WHAT IS BEING ASKED: Nothing but the lines from the one containing "2. you must" through the last line of the records below should be written out, each exactly as it stands.

[Stored data]
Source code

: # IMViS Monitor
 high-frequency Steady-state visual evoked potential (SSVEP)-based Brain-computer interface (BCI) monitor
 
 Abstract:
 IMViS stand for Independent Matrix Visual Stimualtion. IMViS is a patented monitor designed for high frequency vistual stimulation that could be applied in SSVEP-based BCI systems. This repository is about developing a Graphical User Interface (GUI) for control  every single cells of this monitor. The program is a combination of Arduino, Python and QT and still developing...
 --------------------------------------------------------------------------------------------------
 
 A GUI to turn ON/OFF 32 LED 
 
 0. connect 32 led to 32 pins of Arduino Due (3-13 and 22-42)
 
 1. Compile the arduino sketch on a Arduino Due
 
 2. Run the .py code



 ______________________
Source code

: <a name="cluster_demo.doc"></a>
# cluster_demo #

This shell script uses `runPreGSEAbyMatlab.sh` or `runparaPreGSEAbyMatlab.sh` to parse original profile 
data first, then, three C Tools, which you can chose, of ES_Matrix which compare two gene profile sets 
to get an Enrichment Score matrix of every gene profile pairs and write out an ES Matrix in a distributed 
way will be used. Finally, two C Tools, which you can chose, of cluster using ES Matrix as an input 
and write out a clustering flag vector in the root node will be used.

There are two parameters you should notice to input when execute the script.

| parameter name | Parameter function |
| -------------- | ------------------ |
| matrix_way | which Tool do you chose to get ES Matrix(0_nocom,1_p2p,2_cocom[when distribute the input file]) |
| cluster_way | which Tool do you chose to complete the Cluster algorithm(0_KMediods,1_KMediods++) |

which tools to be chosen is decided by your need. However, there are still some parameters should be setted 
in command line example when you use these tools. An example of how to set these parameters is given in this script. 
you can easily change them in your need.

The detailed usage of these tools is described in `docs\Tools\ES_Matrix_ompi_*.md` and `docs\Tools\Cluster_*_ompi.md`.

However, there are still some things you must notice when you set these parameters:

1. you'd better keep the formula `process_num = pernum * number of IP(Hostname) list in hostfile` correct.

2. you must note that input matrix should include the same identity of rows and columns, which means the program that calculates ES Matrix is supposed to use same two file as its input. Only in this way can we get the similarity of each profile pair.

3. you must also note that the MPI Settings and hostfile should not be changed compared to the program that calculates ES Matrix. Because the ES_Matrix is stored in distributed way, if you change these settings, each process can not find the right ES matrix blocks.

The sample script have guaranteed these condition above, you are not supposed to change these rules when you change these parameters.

EXERCISE SOLUTION:
2. you must note that input matrix should include the same identity of rows and columns, which means the program that calculates ES Matrix is supposed to use same two file as its input. Only in this way can we get the similarity of each profile pair.

3. you must also note that the MPI Settings and hostfile should not be changed compared to the program that calculates ES Matrix. Because the ES_Matrix is stored in distributed way, if you change these settings, each process can not find the right ES matrix blocks.

The sample script have guaranteed these condition above, you are not supposed to change these rules when you change these parameters.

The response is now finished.